= Your assignment =
For the listing below, output exactly the lines from the line with "- **SPACE**: Shoot enemies" up to and including the line with "have it installed.", and no other lines.
━━━━━━━━━━
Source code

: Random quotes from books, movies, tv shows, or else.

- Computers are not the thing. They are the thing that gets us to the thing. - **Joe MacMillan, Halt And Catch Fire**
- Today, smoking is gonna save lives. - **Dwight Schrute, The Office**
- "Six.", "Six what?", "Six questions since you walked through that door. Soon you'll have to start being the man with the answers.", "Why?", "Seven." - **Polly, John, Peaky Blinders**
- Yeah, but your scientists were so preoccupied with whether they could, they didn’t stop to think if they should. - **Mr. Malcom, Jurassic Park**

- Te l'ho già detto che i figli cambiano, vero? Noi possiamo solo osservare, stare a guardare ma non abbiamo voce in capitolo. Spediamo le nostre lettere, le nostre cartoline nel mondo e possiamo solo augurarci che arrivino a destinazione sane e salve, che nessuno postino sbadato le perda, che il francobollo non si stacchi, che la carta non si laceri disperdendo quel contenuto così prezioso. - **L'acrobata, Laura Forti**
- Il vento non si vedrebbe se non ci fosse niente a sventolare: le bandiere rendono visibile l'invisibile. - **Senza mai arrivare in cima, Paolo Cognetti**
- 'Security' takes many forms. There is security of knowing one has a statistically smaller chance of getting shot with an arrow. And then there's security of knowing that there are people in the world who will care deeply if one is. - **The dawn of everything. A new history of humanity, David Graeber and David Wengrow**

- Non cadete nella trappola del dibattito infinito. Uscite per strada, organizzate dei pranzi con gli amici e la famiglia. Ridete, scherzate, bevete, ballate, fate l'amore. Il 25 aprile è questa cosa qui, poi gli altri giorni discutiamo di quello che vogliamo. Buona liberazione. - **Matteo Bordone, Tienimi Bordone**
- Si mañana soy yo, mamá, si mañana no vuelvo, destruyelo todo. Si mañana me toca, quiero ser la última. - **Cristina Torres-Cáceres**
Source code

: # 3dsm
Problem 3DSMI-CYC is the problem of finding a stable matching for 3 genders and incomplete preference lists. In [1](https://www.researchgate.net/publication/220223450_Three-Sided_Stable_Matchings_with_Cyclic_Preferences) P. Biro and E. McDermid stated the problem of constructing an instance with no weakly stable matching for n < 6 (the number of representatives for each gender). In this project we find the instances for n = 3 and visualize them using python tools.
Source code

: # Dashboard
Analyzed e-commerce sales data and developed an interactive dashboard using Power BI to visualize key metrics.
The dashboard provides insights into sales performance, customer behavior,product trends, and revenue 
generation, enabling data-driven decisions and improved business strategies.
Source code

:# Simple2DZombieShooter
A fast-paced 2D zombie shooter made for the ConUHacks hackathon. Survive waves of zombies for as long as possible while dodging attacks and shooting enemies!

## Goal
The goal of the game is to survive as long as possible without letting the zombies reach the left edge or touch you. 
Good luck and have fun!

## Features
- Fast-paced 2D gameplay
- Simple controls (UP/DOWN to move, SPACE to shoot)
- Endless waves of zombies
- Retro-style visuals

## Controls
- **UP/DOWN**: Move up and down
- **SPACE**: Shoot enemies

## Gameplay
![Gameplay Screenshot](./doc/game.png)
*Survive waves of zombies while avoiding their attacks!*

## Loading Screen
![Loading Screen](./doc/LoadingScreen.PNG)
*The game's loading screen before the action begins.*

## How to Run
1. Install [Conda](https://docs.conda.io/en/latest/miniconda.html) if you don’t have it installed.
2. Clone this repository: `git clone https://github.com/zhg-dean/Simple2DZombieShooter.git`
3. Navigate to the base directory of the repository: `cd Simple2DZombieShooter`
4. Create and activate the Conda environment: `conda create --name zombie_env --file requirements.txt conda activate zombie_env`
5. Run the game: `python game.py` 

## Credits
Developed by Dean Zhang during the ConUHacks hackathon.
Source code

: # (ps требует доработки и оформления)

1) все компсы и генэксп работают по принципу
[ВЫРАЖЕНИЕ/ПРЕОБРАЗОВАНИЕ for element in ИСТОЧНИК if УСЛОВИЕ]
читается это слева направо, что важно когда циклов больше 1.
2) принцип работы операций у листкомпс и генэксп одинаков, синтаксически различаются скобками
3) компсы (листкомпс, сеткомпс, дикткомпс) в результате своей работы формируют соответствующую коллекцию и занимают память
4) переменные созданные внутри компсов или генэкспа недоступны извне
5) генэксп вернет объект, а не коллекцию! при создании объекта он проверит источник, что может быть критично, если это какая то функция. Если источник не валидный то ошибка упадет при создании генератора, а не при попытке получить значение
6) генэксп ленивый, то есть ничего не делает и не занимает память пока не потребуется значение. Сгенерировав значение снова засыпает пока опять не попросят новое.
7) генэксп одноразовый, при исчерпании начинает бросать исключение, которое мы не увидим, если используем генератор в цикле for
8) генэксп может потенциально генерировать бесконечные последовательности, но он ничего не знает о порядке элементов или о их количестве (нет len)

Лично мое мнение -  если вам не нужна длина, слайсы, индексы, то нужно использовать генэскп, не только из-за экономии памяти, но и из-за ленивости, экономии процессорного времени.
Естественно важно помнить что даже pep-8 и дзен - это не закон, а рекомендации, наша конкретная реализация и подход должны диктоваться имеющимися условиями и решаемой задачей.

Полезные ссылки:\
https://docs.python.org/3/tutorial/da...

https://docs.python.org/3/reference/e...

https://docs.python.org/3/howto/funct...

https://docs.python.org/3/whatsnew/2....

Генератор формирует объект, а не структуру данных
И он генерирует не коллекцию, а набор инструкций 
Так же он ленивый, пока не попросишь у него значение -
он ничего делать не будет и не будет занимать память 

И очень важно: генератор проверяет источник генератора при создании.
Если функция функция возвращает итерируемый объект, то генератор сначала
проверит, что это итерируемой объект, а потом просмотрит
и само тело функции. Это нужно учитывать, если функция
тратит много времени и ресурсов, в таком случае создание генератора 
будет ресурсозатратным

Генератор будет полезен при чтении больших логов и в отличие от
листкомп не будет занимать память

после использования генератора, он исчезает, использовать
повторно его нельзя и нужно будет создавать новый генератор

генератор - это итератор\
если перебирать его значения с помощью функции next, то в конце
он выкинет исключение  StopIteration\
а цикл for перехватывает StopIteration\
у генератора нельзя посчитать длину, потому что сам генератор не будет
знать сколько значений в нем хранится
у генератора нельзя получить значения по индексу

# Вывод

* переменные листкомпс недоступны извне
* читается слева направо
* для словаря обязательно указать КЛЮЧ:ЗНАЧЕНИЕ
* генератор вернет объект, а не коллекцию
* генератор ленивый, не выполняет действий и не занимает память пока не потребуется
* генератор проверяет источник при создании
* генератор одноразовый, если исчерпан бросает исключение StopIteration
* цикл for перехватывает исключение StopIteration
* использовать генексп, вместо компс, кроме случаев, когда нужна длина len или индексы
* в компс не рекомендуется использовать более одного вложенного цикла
━━━━━━━━━━
= Task answer =
- **SPACE**: Shoot enemies

## Gameplay
![Gameplay Screenshot](./doc/game.png)
*Survive waves of zombies while avoiding their attacks!*

## Loading Screen
![Loading Screen](./doc/LoadingScreen.PNG)
*The game's loading screen before the action begins.*

## How to Run
1. Install [Conda](https://docs.conda.io/en/latest/miniconda.html) if you don’t have it installed.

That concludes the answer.